RECORDS SUPPLIED Start Marker

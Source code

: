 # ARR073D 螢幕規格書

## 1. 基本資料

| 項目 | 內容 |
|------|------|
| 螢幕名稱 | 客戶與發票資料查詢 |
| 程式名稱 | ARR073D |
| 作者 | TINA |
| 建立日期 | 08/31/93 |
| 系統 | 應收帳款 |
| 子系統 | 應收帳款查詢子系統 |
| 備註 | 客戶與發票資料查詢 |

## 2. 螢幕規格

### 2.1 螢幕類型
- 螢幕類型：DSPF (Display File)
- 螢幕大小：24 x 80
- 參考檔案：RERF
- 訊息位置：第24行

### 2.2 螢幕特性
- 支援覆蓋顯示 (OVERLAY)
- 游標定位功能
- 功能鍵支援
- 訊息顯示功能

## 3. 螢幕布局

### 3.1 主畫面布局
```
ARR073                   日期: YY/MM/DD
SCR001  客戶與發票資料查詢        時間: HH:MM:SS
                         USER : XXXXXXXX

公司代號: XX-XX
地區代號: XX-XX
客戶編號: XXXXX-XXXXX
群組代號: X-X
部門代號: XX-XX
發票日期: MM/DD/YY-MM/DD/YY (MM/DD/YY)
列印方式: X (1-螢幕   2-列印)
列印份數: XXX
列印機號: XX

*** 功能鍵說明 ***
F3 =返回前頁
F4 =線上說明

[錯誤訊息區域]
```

RECORDS SUPPLIED End Marker

Answer with a single number, the count of lines above that contain "客戶與發票資料查詢".

3